Scoop: Ex-D.C. Council member Harry Thomas plans run
Former D.C. Council member Harry Thomas Jr. tells Axios he will run for his old seat in Ward 5, nine years after resigning and serving a prison sentence for stealing public funds.
Driving the news: Thomas says he plans to file campaign papers this week in order to participate in the first Ward 5 candidates forum, hosted tomorrow by D.C. for Democracy.
- "I think my community is a redemptive community," Thomas says about his public downfall. "I let them down," but adds, "I think I've rebuilt a lot of community trust and hard work."
- In Ward 5, the city's second-fastest-growing ward, he touted his past work delivering constituent services — a favorite priority among some city lawmakers such as his own late father, who as council member emphasized neighborhood concerns ranging from trash pickup to broken sidewalks.
- "The city is leaving a lot of people behind and we have to figure out how all of the prosperity" is spread around, Thomas added.
Flashback: Thomas resigned as Ward 5 council member in 2012 and served a prison term for federal theft and tax charges after using $350,000 in taxpayer funds meant for children's programs.
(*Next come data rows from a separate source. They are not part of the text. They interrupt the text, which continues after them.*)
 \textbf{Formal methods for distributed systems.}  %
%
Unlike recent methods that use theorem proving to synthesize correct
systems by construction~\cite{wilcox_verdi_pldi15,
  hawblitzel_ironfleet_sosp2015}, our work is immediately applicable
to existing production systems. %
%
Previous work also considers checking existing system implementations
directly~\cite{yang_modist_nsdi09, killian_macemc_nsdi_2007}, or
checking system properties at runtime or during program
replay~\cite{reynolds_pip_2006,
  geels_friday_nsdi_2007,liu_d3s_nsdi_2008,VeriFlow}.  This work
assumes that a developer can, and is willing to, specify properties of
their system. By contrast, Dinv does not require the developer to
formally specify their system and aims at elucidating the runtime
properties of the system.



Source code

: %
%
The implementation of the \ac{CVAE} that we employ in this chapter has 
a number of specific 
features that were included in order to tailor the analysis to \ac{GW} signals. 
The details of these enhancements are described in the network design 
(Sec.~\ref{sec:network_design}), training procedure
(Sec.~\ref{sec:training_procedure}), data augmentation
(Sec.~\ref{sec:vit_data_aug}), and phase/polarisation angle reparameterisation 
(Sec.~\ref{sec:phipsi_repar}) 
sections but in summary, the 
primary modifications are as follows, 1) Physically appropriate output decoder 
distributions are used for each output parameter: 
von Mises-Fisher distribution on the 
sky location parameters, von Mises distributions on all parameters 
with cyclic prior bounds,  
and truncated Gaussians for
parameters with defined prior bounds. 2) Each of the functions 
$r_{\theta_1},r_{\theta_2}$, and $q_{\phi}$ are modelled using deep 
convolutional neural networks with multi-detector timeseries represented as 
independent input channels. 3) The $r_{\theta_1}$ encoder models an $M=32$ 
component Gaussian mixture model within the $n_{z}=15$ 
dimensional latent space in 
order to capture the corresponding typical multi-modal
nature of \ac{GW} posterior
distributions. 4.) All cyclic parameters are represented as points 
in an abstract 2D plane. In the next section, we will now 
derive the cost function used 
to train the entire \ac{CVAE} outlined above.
Authorities had said he spent the money on a luxury SUV and other personal items, and he was sentenced to 38 months.
- Now at age 61, he has slowly been returning to political and civic circles, most recently winning a seat on a local advisory neighborhood commission.
- He said he advocated for returning citizens as a delegate to the Democratic National Convention last year.
The race for Ward 5 has turned into a free-for-all after incumbent council member Kenyan McDuffie declined another run and instead launched a campaign to become attorney general.
- Other candidates so far include: former council member Vincent Orange; Faith Gibson Hubbard, most recently a community affairs director for the mayor; advisory neighborhood commissioner Gordon-Andrew Lee Fletcher; and Ward 5 education board member Zachary Parker.
- Thomas says he hasn't made up his mind on whether he will run using public campaign financing.